The response must be made up of the lines in the entries below that contain "electron".
※
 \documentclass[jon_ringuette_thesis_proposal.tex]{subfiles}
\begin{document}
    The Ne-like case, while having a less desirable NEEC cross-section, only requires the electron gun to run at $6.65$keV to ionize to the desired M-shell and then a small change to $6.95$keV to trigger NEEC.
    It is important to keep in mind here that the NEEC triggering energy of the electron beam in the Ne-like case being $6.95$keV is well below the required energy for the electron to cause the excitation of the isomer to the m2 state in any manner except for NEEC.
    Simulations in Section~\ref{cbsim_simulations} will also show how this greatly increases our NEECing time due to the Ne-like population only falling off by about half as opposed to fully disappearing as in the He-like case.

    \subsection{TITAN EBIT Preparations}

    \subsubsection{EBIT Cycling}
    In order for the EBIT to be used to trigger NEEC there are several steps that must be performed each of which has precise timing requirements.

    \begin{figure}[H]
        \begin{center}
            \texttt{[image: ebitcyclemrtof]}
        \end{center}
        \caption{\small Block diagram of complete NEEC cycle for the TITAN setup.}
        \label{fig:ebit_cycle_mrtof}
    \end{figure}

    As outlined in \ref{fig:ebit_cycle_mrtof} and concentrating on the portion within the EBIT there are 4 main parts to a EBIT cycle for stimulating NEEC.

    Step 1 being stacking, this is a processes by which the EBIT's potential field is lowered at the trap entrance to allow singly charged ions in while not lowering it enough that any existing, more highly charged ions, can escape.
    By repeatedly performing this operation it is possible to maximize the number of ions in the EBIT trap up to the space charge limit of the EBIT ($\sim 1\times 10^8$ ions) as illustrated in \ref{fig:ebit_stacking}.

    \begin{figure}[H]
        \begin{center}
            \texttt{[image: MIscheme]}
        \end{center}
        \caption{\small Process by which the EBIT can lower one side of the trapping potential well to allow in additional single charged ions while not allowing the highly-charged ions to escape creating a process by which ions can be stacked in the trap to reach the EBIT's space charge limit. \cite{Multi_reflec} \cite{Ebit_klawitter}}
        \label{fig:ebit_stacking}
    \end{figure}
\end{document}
※
#### Written reply:
    The Ne-like case, while having a less desirable NEEC cross-section, only requires the electron gun to run at $6.65$keV to ionize to the desired M-shell and then a small change to $6.95$keV to trigger NEEC.
    It is important to keep in mind here that the NEEC triggering energy of the electron beam in the Ne-like case being $6.95$keV is well below the required energy for the electron to cause the excitation of the isomer to the m2 state in any manner except for NEEC.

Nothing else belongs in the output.